━━ Excerpted data

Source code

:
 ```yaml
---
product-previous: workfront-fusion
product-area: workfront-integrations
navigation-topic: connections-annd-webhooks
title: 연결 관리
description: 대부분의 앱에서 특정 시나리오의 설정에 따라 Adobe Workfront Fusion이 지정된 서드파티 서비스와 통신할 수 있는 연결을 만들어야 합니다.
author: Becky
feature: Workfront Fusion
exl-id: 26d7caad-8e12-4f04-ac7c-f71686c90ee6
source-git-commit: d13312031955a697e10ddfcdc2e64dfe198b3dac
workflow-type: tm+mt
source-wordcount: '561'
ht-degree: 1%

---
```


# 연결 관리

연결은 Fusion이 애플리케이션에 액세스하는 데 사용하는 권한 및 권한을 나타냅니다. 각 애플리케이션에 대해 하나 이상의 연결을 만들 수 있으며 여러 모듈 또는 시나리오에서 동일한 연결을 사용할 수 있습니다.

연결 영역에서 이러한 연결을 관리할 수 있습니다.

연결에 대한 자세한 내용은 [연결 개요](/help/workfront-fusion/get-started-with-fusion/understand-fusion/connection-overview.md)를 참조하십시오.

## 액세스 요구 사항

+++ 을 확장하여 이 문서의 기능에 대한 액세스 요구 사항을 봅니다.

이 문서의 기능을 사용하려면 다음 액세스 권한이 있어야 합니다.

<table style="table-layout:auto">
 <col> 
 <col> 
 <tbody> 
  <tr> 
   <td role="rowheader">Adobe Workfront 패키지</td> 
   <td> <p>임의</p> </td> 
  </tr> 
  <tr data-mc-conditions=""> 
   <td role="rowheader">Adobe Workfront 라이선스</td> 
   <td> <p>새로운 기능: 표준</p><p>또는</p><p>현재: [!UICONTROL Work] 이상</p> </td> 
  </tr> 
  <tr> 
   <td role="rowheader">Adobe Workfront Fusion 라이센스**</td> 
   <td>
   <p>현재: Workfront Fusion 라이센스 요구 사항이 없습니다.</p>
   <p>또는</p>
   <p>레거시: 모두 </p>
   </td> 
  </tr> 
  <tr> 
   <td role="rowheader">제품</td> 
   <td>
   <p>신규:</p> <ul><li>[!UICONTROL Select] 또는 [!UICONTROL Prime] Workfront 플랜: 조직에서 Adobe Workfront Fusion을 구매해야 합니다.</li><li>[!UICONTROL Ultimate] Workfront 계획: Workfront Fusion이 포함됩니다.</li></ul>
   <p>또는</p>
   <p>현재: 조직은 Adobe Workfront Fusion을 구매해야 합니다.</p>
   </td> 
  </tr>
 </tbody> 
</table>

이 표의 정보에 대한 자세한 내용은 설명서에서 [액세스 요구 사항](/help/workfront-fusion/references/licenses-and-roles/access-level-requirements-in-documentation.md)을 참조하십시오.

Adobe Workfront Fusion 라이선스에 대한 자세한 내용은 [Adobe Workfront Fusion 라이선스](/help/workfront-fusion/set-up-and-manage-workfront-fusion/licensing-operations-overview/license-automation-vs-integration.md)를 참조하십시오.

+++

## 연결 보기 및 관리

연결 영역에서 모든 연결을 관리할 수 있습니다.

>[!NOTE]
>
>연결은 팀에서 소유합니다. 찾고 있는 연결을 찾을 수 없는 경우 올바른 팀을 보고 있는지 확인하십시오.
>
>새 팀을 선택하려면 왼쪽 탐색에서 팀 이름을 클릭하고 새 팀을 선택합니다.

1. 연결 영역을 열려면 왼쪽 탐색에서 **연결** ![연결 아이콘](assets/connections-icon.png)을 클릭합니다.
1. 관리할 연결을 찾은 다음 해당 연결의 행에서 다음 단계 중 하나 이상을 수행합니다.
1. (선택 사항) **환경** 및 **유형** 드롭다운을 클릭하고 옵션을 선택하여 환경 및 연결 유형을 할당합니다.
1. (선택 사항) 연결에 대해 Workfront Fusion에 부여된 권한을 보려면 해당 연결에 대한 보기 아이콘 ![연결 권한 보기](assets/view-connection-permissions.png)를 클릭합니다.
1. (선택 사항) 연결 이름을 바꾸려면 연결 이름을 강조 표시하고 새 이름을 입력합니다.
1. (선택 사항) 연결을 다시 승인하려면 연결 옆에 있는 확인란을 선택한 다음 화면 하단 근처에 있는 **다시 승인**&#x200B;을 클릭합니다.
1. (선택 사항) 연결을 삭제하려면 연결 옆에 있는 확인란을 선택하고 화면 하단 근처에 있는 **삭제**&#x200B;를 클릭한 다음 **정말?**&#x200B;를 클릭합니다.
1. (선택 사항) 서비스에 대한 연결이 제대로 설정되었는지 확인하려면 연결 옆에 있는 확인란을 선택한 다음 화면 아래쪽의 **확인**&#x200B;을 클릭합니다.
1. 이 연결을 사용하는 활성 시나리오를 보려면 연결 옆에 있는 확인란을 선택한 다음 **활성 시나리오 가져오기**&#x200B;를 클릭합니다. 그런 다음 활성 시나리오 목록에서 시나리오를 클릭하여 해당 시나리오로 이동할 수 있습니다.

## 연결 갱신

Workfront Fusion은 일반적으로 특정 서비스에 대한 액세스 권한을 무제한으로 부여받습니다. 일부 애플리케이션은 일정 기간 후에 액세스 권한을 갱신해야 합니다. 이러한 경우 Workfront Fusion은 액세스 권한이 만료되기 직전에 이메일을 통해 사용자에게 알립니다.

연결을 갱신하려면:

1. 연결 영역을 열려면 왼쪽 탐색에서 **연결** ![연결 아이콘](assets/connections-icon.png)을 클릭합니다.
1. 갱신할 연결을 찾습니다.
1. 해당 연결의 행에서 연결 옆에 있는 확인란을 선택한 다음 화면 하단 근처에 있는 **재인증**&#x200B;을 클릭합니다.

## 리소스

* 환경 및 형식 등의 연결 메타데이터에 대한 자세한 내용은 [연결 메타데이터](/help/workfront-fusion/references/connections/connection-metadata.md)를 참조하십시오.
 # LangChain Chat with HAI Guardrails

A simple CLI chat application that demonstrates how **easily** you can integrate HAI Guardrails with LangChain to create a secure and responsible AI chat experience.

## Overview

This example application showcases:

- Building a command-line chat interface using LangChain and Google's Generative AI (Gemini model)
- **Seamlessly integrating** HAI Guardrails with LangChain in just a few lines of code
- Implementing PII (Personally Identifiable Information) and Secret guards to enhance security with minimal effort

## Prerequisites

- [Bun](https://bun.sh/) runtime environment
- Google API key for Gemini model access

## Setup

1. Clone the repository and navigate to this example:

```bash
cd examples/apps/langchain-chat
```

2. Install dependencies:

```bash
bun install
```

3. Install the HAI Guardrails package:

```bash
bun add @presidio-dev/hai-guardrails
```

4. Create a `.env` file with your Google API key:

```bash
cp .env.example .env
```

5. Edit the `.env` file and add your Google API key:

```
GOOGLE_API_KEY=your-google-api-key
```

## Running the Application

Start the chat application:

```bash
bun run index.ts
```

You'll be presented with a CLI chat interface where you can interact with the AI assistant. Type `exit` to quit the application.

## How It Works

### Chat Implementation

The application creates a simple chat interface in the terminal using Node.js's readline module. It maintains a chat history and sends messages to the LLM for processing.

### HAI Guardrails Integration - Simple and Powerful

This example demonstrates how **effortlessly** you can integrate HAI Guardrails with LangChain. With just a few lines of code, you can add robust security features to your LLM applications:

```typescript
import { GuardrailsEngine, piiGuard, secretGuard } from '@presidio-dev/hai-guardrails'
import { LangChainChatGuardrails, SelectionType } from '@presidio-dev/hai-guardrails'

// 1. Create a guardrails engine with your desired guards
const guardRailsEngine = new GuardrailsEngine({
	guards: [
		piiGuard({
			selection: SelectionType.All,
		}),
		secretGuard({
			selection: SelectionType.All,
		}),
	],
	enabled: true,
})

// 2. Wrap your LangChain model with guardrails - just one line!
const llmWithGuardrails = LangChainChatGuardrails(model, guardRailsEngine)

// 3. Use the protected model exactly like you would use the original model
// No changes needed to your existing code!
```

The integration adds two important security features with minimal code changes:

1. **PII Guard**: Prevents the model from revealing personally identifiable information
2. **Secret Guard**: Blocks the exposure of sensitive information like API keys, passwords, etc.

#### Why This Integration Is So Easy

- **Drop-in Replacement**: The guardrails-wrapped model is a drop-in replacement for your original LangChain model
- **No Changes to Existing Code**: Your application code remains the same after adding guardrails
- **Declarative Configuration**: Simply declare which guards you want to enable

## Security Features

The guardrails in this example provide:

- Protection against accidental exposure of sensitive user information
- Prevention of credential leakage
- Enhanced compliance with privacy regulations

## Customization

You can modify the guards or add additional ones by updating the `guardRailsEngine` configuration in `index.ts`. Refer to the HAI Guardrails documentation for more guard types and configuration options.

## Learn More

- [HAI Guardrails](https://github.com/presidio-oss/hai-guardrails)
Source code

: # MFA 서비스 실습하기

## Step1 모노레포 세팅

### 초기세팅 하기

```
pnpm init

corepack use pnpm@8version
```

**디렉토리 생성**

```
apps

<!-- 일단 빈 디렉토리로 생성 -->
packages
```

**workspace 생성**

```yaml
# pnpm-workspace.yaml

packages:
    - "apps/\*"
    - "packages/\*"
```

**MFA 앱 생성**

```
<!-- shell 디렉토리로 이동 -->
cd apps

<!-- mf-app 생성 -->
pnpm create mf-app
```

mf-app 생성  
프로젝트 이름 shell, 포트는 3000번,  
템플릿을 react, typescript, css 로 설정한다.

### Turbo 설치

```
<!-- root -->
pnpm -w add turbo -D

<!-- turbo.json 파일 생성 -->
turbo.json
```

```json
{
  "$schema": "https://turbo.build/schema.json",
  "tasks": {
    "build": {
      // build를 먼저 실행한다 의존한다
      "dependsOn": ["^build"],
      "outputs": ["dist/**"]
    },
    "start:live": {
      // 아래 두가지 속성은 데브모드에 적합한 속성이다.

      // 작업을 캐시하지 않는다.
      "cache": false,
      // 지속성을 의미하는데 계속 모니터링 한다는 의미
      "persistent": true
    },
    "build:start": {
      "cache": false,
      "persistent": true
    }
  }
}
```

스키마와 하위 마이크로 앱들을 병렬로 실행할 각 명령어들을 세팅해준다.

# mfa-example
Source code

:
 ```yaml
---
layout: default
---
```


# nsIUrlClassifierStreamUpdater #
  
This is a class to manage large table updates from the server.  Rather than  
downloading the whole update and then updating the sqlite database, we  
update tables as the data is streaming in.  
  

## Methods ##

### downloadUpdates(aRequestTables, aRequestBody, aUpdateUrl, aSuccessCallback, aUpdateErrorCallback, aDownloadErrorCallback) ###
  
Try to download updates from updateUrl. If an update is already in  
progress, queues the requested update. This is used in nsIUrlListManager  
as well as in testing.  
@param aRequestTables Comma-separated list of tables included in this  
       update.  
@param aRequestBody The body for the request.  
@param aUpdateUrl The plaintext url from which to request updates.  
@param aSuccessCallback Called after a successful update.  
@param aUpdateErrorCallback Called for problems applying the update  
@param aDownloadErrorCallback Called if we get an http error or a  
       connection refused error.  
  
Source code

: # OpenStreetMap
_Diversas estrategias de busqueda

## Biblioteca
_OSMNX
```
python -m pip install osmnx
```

━━━━

**Task item**. Count the lines of the data that hold the word "https". Report the count and nothing more.

**Exercise response**. 3